IT’S EASY TO GET SWEPT UP in the moment, for this was certainly a historic event for not just Americans but for all people on the planet. I will long remember the moving sight of the Reverend Jesse Jackson holding his finger to half-open lips, eyes fixed into the distance, and cheeks shiny with the smear of tears. You could almost feel he was in a religious trance, savoring a glimpse of the promised land that had been denied his “Moses”, Dr. Martin Luther King. I also found touchingly tragic the high expectations voiced by ordinary Kenyans about how Barack Obama would bend his godlike visage towards the plight of their poor and divided country. I understand some Latin American and Asian communities partied at the news, or at least were impressed by the sight of America living up to its ideal of equal opportunity – even consenting to confer the highest power to a member of an ethnic minority.

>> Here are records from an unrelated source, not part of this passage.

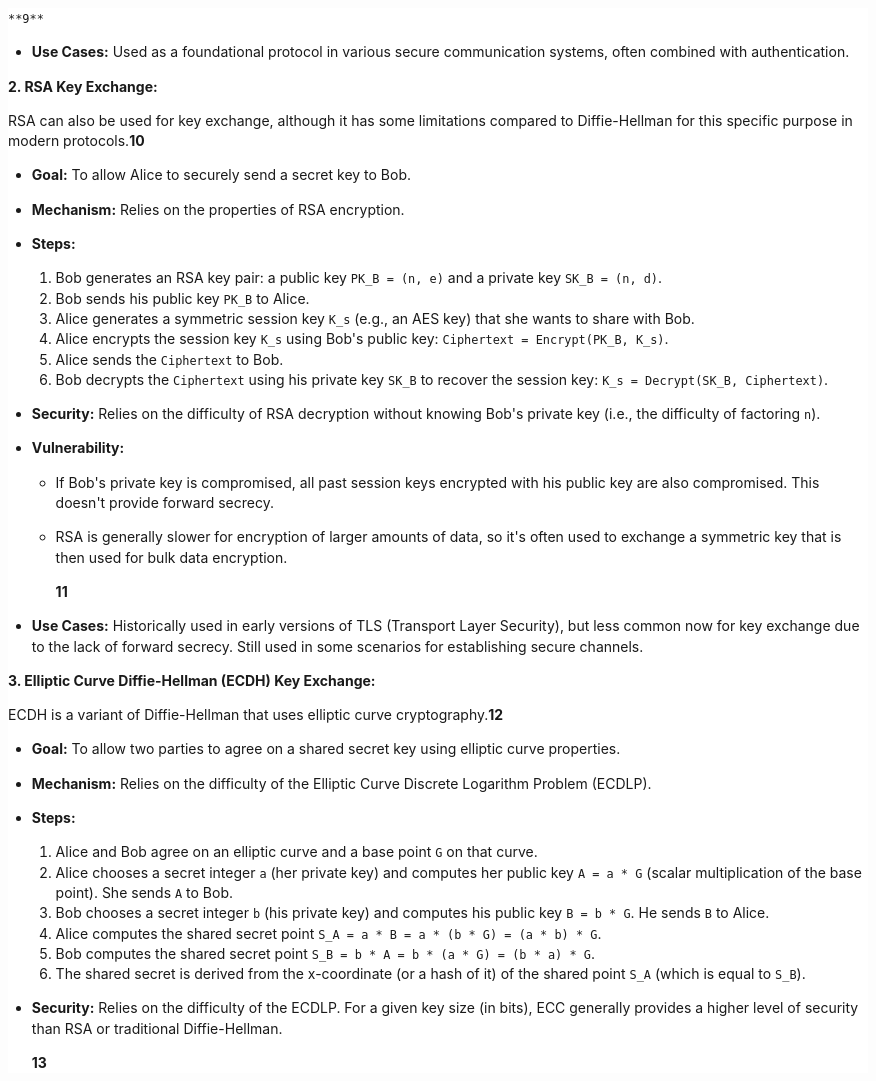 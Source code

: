     **9**
    
- **Use Cases:** Used as a foundational protocol in various secure communication systems, often combined with authentication.

**2. RSA Key Exchange:**

RSA can also be used for key exchange, although it has some limitations compared to Diffie-Hellman for this specific purpose in modern protocols.**10**

- **Goal:** To allow Alice to securely send a secret key to Bob.
- **Mechanism:** Relies on the properties of RSA encryption.
- **Steps:**
    1. Bob generates an RSA key pair: a public key `PK_B = (n, e)` and a private key `SK_B = (n, d)`.
    2. Bob sends his public key `PK_B` to Alice.
    3. Alice generates a symmetric session key `K_s` (e.g., an AES key) that she wants to share with Bob.
    4. Alice encrypts the session key `K_s` using Bob's public key: `Ciphertext = Encrypt(PK_B, K_s)`.
    5. Alice sends the `Ciphertext` to Bob.
    6. Bob decrypts the `Ciphertext` using his private key `SK_B` to recover the session key: `K_s = Decrypt(SK_B, Ciphertext)`.
- **Security:** Relies on the difficulty of RSA decryption without knowing Bob's private key (i.e., the difficulty of factoring `n`).
- **Vulnerability:**
    - If Bob's private key is compromised, all past session keys encrypted with his public key are also compromised. This doesn't provide forward secrecy.
    - RSA is generally slower for encryption of larger amounts of data, so it's often used to exchange a symmetric key that is then used for bulk data encryption.
        
        **11**
        
- **Use Cases:** Historically used in early versions of TLS (Transport Layer Security), but less common now for key exchange due to the lack of forward secrecy. Still used in some scenarios for establishing secure channels.

**3. Elliptic Curve Diffie-Hellman (ECDH) Key Exchange:**

ECDH is a variant of Diffie-Hellman that uses elliptic curve cryptography.**12**

- **Goal:** To allow two parties to agree on a shared secret key using elliptic curve properties.
- **Mechanism:** Relies on the difficulty of the Elliptic Curve Discrete Logarithm Problem (ECDLP).
- **Steps:**
    1. Alice and Bob agree on an elliptic curve and a base point `G` on that curve.
    2. Alice chooses a secret integer `a` (her private key) and computes her public key `A = a * G` (scalar multiplication of the base point). She sends `A` to Bob.
    3. Bob chooses a secret integer `b` (his private key) and computes his public key `B = b * G`. He sends `B` to Alice.
    4. Alice computes the shared secret point `S_A = a * B = a * (b * G) = (a * b) * G`.
    5. Bob computes the shared secret point `S_B = b * A = b * (a * G) = (b * a) * G`.
    6. The shared secret is derived from the x-coordinate (or a hash of it) of the shared point `S_A` (which is equal to `S_B`).
- **Security:** Relies on the difficulty of the ECDLP. For a given key size (in bits), ECC generally provides a higher level of security than RSA or traditional Diffie-Hellman.
    
    **13**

A colleague of mine joked that Jackson was crying not out of joy at this triumph for blacks; instead he was thinking: “damn, that should’ve been me doing the acceptance speech!” It's boorish to believe that, to say the least. But the joke got me thinking: perhaps the US was not yet ripe for a black president when Jackson sought the Democratic nomination. Or maybe voters could not shake the recollection of his more militant youth, whereas Obama has a more conciliating, uniting personality. What’s undeniable is that America has undergone a tremendous demographic shift in recent decades, and this trend continues apace. One could easily imagine Jackson rationalizing to himself that all this was achieved in God’s time, and by God’s choice of prophet.
Yet if the passage of time, the sea change in the composition of American voters, and idiosyncratic differences between Jackson's and Obama's personalities all conspired to, at long last, devise conditions hospitable to the first black US president, more than anything else it was the faltering economy that provided the motive force behind Obama’s surge in the closing weeks of the campaign. The specter of higher unemployment was what really turned a dead heat into a clear advantage over John McCain's survey numbers.

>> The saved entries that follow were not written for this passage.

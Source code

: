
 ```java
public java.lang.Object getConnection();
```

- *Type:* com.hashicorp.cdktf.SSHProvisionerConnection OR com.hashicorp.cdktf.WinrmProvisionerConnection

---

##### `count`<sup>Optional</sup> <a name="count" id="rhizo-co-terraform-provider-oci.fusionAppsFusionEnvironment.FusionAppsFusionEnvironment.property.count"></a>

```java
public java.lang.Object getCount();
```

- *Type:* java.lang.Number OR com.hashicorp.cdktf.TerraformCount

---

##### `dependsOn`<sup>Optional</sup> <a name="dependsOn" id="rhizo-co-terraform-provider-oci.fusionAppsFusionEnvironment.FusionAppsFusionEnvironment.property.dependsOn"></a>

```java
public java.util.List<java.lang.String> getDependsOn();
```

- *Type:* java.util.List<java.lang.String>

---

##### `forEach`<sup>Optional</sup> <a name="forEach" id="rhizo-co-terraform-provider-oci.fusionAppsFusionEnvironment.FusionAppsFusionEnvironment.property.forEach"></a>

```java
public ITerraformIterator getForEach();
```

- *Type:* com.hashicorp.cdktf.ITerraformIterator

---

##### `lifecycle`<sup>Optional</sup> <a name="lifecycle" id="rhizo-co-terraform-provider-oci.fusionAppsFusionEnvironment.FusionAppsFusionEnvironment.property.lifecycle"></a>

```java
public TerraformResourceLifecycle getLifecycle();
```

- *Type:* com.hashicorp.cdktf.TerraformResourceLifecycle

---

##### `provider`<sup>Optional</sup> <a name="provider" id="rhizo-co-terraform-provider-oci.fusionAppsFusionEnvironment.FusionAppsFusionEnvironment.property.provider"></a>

If you look at the popular vote on election day rather than the electoral college results, it was not the thumping victory, not the sweeping mandate that the liberal media paints. Lots of people still voted for McCain, and they had mighty sound reasons for this as well. Americans voted, by and large, according to their parochial concerns, and not just because the world was watching. An electoral college landslide just means superior campaigning, but not necessarily dominance measured by that most purely democratic metric of one person, one vote.

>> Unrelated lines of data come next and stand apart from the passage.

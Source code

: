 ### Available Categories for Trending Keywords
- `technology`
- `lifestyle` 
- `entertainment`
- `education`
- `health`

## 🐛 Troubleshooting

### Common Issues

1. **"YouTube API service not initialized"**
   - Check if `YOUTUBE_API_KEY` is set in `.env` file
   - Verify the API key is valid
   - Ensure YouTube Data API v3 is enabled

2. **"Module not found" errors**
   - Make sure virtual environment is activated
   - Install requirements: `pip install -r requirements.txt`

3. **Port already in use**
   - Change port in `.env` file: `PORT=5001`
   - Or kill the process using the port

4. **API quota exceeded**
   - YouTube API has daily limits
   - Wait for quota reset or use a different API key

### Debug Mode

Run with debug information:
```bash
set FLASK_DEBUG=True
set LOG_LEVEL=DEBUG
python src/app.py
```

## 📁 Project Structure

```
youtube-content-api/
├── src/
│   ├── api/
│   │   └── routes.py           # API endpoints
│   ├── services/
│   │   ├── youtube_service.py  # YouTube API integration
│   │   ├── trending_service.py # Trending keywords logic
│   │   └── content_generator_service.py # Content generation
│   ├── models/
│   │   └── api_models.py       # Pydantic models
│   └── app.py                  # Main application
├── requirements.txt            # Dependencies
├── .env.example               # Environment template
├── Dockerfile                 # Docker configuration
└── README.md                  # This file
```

It’s just as well that the voice of realpolitik continues to be clearly heard above the jubilation of the moment. For instance, the Arab street shrugged that American policy may not materially change in the near term, especially since the Bush-created morass would be hard to undo. Obama himself recognized in his acceptance speech that folks should brace themselves for disappointments and setbacks along the road to change. With so much on his plate (and all of it vegetables! Yuck!), the new American president should not be saddled with unrealistic expectations. Not even Superman could patch up the economy, bring the troops home from Iraq, stamp out Al Qaeda, reverse global warming, etc., etc. overnight.
It's sad that race still matters to many Americans; but Obama's victory has forever narrowed the elbow room within the racist argument. For the moment, America deserves some measure of congratulations from the rest of us. By allowing a black man to govern in the White House, the US has clawed back a bit of its badly-dissipated prestige and moral ascendancy. Well done, America.